On the Friday of 
the Writer's Festival, my nephew, Mr 11, and I took the day off work and school 
to go to some of the workshops for children.
We headed to 
Newcastle Library for a look around before our first session. In the children's 
section we found the Sensory Zone with all these fabulous Seussical inspired 
pieces by Bliss. I had already bought the kids (and myself) one of her touch 
lights for Christmas so it was great for Mr 11 to see some of her larger 
designs...but he wasn't so keen to pose for me.  We had managed an Egg Head in 
Civic Park earlier so I guess that was that!
After a while we 
headed up to look at the Canoe Pool exhibition they had in their Local History 
area, loads of great old photos to look at. Mr 11 particularly liked the photo 
with kids his age wearing "really weird swimmers", no way you'd get him into a 
pair he muttered. Then we looked at the Shaun Tan exhibit, which was gorgeous as 
you would imagine.
From there we 
waited to go into the Tristan Bancks session, Writing for 
Boys.
The session was a 
fully loaded 90 minutes of work and fun. A group of about 27 young, (mostly) 
introverted boys sat on large cushions on the floor, and it was a glorious thing 
to behold.

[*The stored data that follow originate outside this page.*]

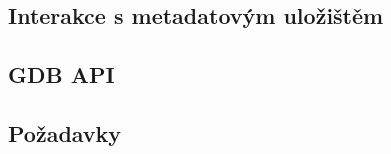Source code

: 
\subsection{Interakce s metadatovým uložištěm}
\label{sec:ana_interactions}








\subsection{GDB API} %

\subsection{Požadavky}


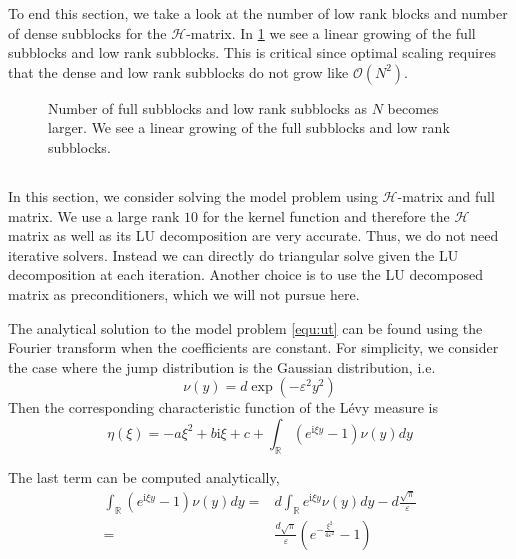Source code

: \documentclass[10pt,a4paper]{article}
\newcommand{\ii}[0]{\mathrm{i}}
\newcommand{\RR}[0]{\mathbb{R}}
\theoremstyle{definition}
\begin{document}
To end this section, we take a look at the number of low rank blocks and number of dense subblocks for the $\mathcal{H}$-matrix. In \cref{fig:dense} we see a linear growing of the full subblocks and low rank subblocks. This is critical since optimal scaling requires that the dense and low rank subblocks do not grow like $\mathcal{O}(N^2)$. 

\begin{figure}[htpb]
\centering
\scalebox{0.6}{}
\caption{Number of full subblocks and low rank subblocks as $N$ becomes larger. We see a linear growing of the full subblocks and low rank subblocks.}
\label{fig:dense}
\end{figure}

\subsection{}

In this section, we consider solving the model problem using $\mathcal{H}$-matrix and full matrix. We use a large rank $10$ for the kernel function and therefore the $\mathcal{H}$ matrix as well as its LU decomposition are very accurate. Thus, we do not need iterative solvers. Instead we can directly do triangular solve given the LU decomposition at each iteration. Another choice is to use the LU decomposed matrix as preconditioners, which we will not pursue here.  

The analytical solution to the model problem \cref{equ:ut} can be found using the Fourier transform when the coefficients are constant. For simplicity, we consider the case where the jump distribution is the Gaussian distribution, i.e. 
\begin{equation}
	\nu(y) = d\exp(-\varepsilon^2 y^2)
\end{equation}
Then the corresponding characteristic function of the L\'evy measure is 
\begin{equation}
	\eta(\xi) = -a\xi^2 + b\ii \xi + c + \int_\RR (e^{\ii \xi y}-1)\nu(y)dy
\end{equation}

The last term can be computed analytically,
\begin{align}
	\int_{\RR} {({e^{\ii\xi y}} - 1)} \nu (y)dy =& d\int_{\RR} {{e^{\ii\xi y}}\nu (y)} dy - d\frac{{\sqrt \pi  }}{\varepsilon }\\
	 =&\frac{{ d\sqrt \pi  }}{\varepsilon }\left( {{e^{ - \frac{{{\xi ^2}}}{{4{\varepsilon ^2}}}}} - 1} \right)
\end{align}
\end{document}
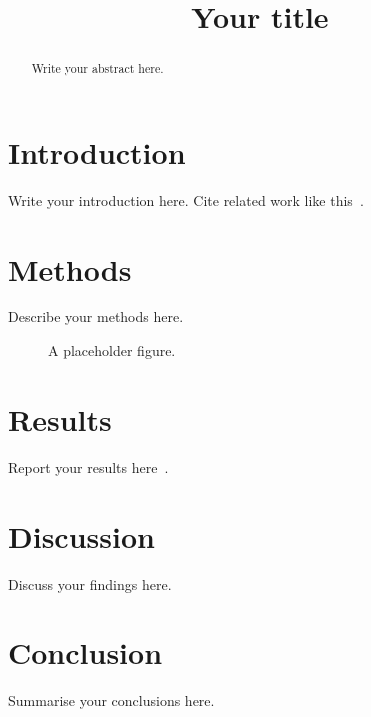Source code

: \documentclass[conference]{IEEEtran}
\title{Your title}
\author{\IEEEauthorblockN{Your name}\IEEEauthorblockA{Your institution}}
\begin{document}
\maketitle
\begin{abstract}
Write your abstract here.
\end{abstract}

\section{Introduction}
Write your introduction here. Cite related work like this~\citep{smith2021deep}.

\section{Methods}
Describe your methods here.

\begin{figure}[h]
  \centering
  \caption{A placeholder figure.}
\end{figure}

\section{Results}
Report your results here~\citep{lee2020graph}.

\section{Discussion}
Discuss your findings here.

\section{Conclusion}
Summarise your conclusions here.



\end{document}
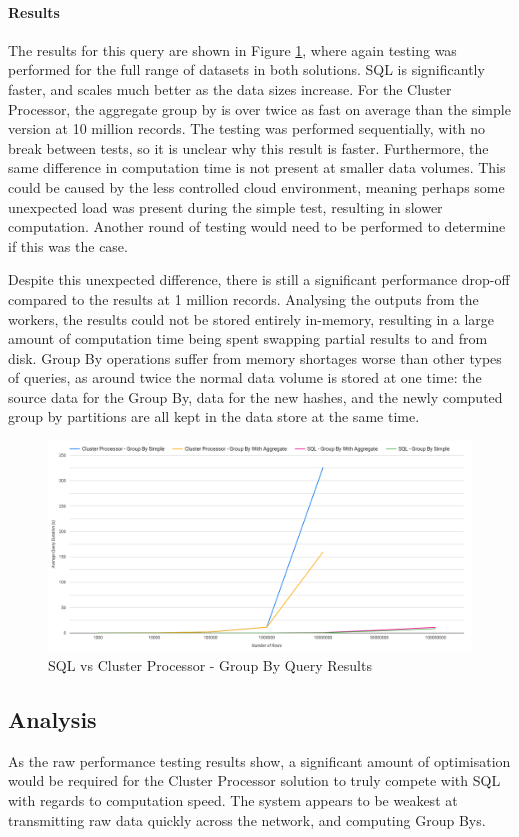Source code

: \paragraph{Results}
The results for this query are shown in Figure \ref{fig:group-by-graph}, where again testing was performed for the full range of datasets in both solutions. SQL is significantly faster, and scales much better as the data sizes increase. For the Cluster Processor, the aggregate group by is over twice as fast on average than the simple version at 10 million records. The testing was performed sequentially, with no break between tests, so it is unclear why this result is faster. Furthermore, the same difference in computation time is not present at smaller data volumes. This could be caused by the less controlled cloud environment, meaning perhaps some unexpected load was present during the simple test, resulting in slower computation. Another round of testing would need to be performed to determine if this was the case.

Despite this unexpected difference, there is still a significant performance drop-off compared to the results at 1 million records. Analysing the outputs from the workers, the results could not be stored entirely in-memory, resulting in a large amount of computation time being spent swapping partial results to and from disk. Group By operations suffer from memory shortages worse than other types of queries, as around twice the normal data volume is stored at one time: the source data for the Group By, data for the new hashes, and the newly computed group by partitions are all kept in the data store at the same time.

\begin{figure}[htp]
	\centering
	\includegraphics[width=0.8\linewidth]{chapters/diagrams/testing/group-by-1k-100m}
	\caption{SQL vs Cluster Processor - Group By Query Results}
	\label{fig:group-by-graph}
\end{figure}

\subsection{Analysis}\label{subsec:sql-cluster-processor-analysis}
As the raw performance testing results show, a significant amount of optimisation would be required for the Cluster Processor solution to truly compete with SQL with regards to computation speed. The system appears to be weakest at transmitting raw data quickly across the network, and computing Group Bys.

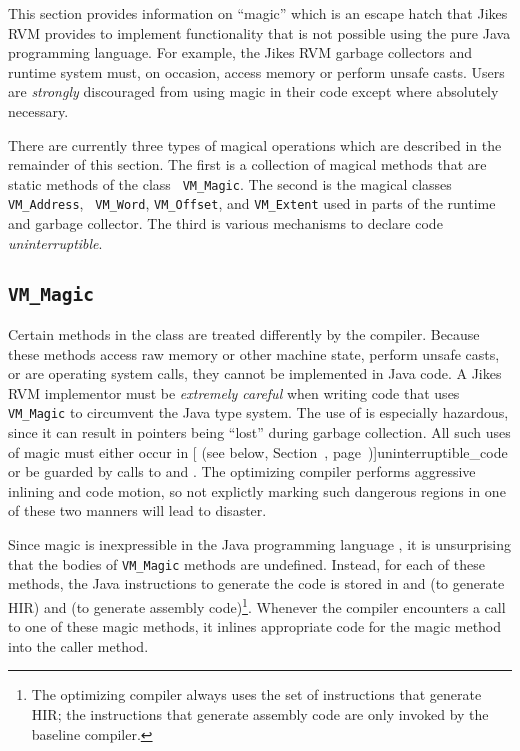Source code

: This section provides information on ``magic'' which is an escape
hatch that Jikes\TMweb{} RVM provides to implement
functionality that is not 
possible using the pure Java\TMweb{} programming language.  For example, the Jikes RVM garbage
collectors and 
runtime system must, on occasion, access memory or perform unsafe
casts.  Users are {\it strongly} discouraged from using magic in their code
except where absolutely necessary.  

There are currently three types of magical operations which are
described in the remainder of this section.  The first is a collection
of magical methods that are static methods of the class {\tt
VM\_Magic}.  The second is the magical classes {\tt VM\_Address}, {\tt
VM\_Word}, {\tt VM\_Offset}, and  {\tt VM\_Extent} used in
parts of the runtime and garbage collector. The third is various
mechanisms to declare code {\em uninterruptible}.

\subsection{\texttt{VM\_Magic}}%
%
%
Certain methods in the class  are
treated differently by the compiler. Because these methods access raw
memory or other machine state, perform unsafe casts, or are operating
system calls, they cannot be implemented in Java code.  A
Jikes\TMweb{} RVM implementor must be {\em extremely careful} when
writing code that uses {\tt VM\_Magic} to circumvent the Java type
system.  The use of  is especially hazardous, since it can
result in pointers being ``lost'' during garbage collection.  All such
uses of magic must either occur in [
(see below, Section~\Ref, page~\Pageref)]{uninterruptible_code}
or be guarded by calls to  and .
The optimizing compiler performs aggressive inlining and code motion, so
not explictly marking such dangerous regions in one of these two
manners will lead to disaster.

Since magic is inexpressible in the Java programming language , it is
unsurprising that the bodies of {\tt VM\_Magic} methods are undefined.
Instead, for each of these methods, the Java instructions to generate
the code is stored in
 and 
 (to generate HIR) and 
 (to generate assembly code)\footnote{The optimizing
compiler always uses the set of instructions that generate HIR; the
instructions that generate assembly code are only invoked by the
baseline compiler.}.  Whenever the compiler encounters a call to one of these
magic methods, it inlines appropriate code for the magic method into the caller method.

I had intended to stay a little while, go for a walk and come back, 
but the session was so interesting, I stayed the entire time! As the kids were a 
mostly shy bunch, poor Tristan had his work cut out for him, but he managed it 
effortlessly.
The session was 
well put together with lots of short videos and information from Tristan about 
his childhood, writing, books, television appearances etc. But it was the 
writing exercises scattered throughout that were the most fascinating. He set a 
range of 5 minute exercises, set his phone and timed them in fact. His 
instructions for each exercise were mostly, just write, don't worry about what 
you write, write what words come into your head. He further explained that in 
creative writing 90% of what you come up with is not that good, it's the 10% you 
get the gold from and often you never know where it comes from, so by writing 
everything down that's how you find the gold. (or something to that point, which 
I thought was gold indeed!!!)
Some of the 
exercises included first thoughts (whatever enters your head or what you see, 
write it down) best done first thing in the morning, I remember when (using 
memory as a device), listening to instrumental music for inspiration, reading 
sections of his book and asking them to jot down what they thought happened next 
and so on. 
Tristan also read 
a lot from his series of short stories, My Life and Other Stuff. These are funny 
stories based around a kid the boys age and other characters he knows from 
school and family. He asked the kids to brainstorm some ideas for his third book 
of these stories. He wrote all the kids ideas up on a whiteboard and named it 
after the session, he said if he included it in the book, he would acknowledge 
them in the book. I thought that was very cool, you could tell the kids did 
too.
Afterwards, we 
bought a few of his books and Mr 11 lined up for Tristan to sign them, which was 
pretty exciting.
We indulged in 
Coco Mondo for lunch and then hit Civic Park for a stretch and read. Mr 11 has 
been, like most boys his age, a reluctant reader, so for him to suggest we sit 
on a park bench and read was a heart warming moment.
Our other session 
was with comedian, Oliver Phommavanh. Oliver was a whirlwind and proved a hard 
object to photograph he moved that fast. Growing up Thai in Australia has left 
him with hilarious tales which he uses in his books, his stand up background 
makes him a dynamic performer and he had everyone in stitches. He collects toys 
- from films, video games, television, comics and the like - and uses them to 
tell his stories. It showed the kids that make believe was fun AND you might 
just get a good story from it. He told all sort of inappropriate jokes and was 
very into audience participation, but the kids loved it, even if the odd teacher 
raised an eyebrow.
Days like this are 
so important for our young readers and writers, especially those that may be 
reluctant or bullied because of their supposed nerdiness.
We were both 
exhausted at the end of the day, but excited and inspired, which is all you can 
really ask for.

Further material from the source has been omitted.